Road to 1.0: comprehensive audit + offer to contribute fixes #307

Description

@n-rodriguez

Hi 👋

While evaluating crystal-pg for a Crystal project, I ran a full multi-dimension audit toward a 1.0 tag (correctness, concurrency / fiber-safety, error model, perf/memory/CPU, PostgreSQL protocol completeness, public API / SemVer surface, tests / CI). I want to lead with the honest part: the architecture is genuinely good. A clean two-layer split — the wire protocol in PQ::* cleanly separated from the crystal-db driver in PG::* — correct binary decoders for the large majority of types, SCRAM-SHA-256 + channel binding (rare and well done), logical replication (pgoutput), and a real round-trip spec suite against Postgres 14–18. The bones are solid.

This is meant as a constructive map of what stands between today and a 1.0 that can be promised — and I'm offering to contribute the fixes, starting with the blockers and the most-requested security/recovery gaps.

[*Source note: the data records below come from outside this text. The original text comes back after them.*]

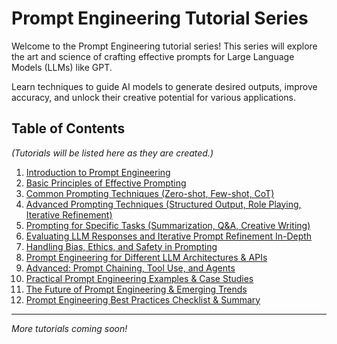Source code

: # Prompt Engineering Tutorial Series

Welcome to the Prompt Engineering tutorial series! This series will explore the art and science of crafting effective prompts for Large Language Models (LLMs) like GPT.

Learn techniques to guide AI models to generate desired outputs, improve accuracy, and unlock their creative potential for various applications.

## Table of Contents

*(Tutorials will be listed here as they are created.)*

1.  [Introduction to Prompt Engineering](./01-pe-introduction/README.md)
2.  [Basic Principles of Effective Prompting](./02-pe-basic-principles/README.md)
3.  [Common Prompting Techniques (Zero-shot, Few-shot, CoT)](./03-pe-common-techniques/README.md)
4.  [Advanced Prompting Techniques (Structured Output, Role Playing, Iterative Refinement)](./04-pe-advanced-techniques/README.md)
5.  [Prompting for Specific Tasks (Summarization, Q&A, Creative Writing)](./05-pe-specific-tasks/README.md)
6.  [Evaluating LLM Responses and Iterative Prompt Refinement In-Depth](./06-pe-evaluation-iteration/README.md)
7.  [Handling Bias, Ethics, and Safety in Prompting](./07-pe-bias-ethics-safety/README.md)
8.  [Prompt Engineering for Different LLM Architectures & APIs](./08-pe-llm-architectures-apis/README.md)
9.  [Advanced: Prompt Chaining, Tool Use, and Agents](./09-pe-prompt-chaining-tool-use-agents/README.md)
10. [Practical Prompt Engineering Examples & Case Studies](./10-pe-examples-case-studies/README.md)
11. [The Future of Prompt Engineering & Emerging Trends](./11-pe-future-emerging-trends/README.md)
12. [Prompt Engineering Best Practices Checklist & Summary](./12-pe-best-practices-summary/README.md)

---

*More tutorials coming soon!*
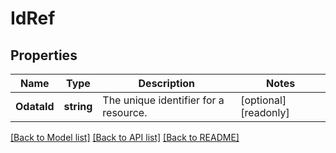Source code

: # IdRef

## Properties

Name | Type | Description | Notes
------------ | ------------- | ------------- | -------------
**OdataId** | **string** | The unique identifier for a resource. | [optional] [readonly] 

[[Back to Model list]](../README.md#documentation-for-models) [[Back to API list]](../README.md#documentation-for-api-endpoints) [[Back to README]](../README.md)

📄 Full audit (canonical, cited file:line): https://gist.github.com/n-rodriguez/4cbd8a46b0892adc8305156c70273a50

Summary by tier

Tier Theme Headline
0 Blockers PG::Interval#to_spans calls methods that don't exist (won't compile when called); .size instead of .bytesize corrupts the startup/password packet for non-ASCII; a stray pp debug print in replication; CI triggers on main while the default branch is master (push CI never fires); a decode error poisons a pooled connection silently
1 Security verify-ca/verify-full are accepted but the TLS context is hard-coded VerifyMode::NONE — no cert/hostname verification (silent MITM exposure); an over-permissive .pgpass is warned about but read anyway; PGSSLMODE/PGSSL* env vars are ignored
2 Correctness & concurrency RowDescription table_oid/column fields swapped + truncated; infinity/-infinity timestamps unhandled; Numeric#to_s fractional truncation is fragile; two array code paths disagree on non-1 lower bounds; the LISTEN/NOTIFY loop shares the socket read path with queries without a lock; @@location_cache is mutated cross-fiber without synchronization; two disjoint exception trees (PQ::PQError is not under PG::Error)
3 Protocol completeness verify-* unimplemented; NegotiateProtocolVersion unhandled; no CancelRequest; missing types (time/timetz, inet/cidr/macaddr, money, ranges); connect_timeout/options not honored (a dead host hangs forever); replication: no slot creation, proto pinned to v1, ErrorFrame ignored
4 Perf / memory / CPU decoder resolved by per-value OID hash lookup instead of per-column; no real prepared statements (Parse on every exec — the unnamed statement); Array(Slice?) + per-column copy per row; text param encoding allocates per value
5 API / SemVer the whole PQ::* namespace is :nodoc: but public in practice (callbacks return PQ::Notification/Notice); PQ::Connection#soc + protocol I/O are public; sslmode is a Symbol; Geo::Path is inconsistent with its sibling records; PG::Error is :nodoc: yet is the root users must rescue; dead pre-Crystal-1.0 monkeypatches
6 Tests / CI / packaging CI is nix-only with a single Crystal version; pq/frame.cr, pq/query.cr, ext/openssl.cr, pg/record.cr have zero coverage; auth & escape-error specs are disabled by default; depends on crystal-db which is itself pre-1.0

All headline compile / wire-format / security findings were verified by hand against the source.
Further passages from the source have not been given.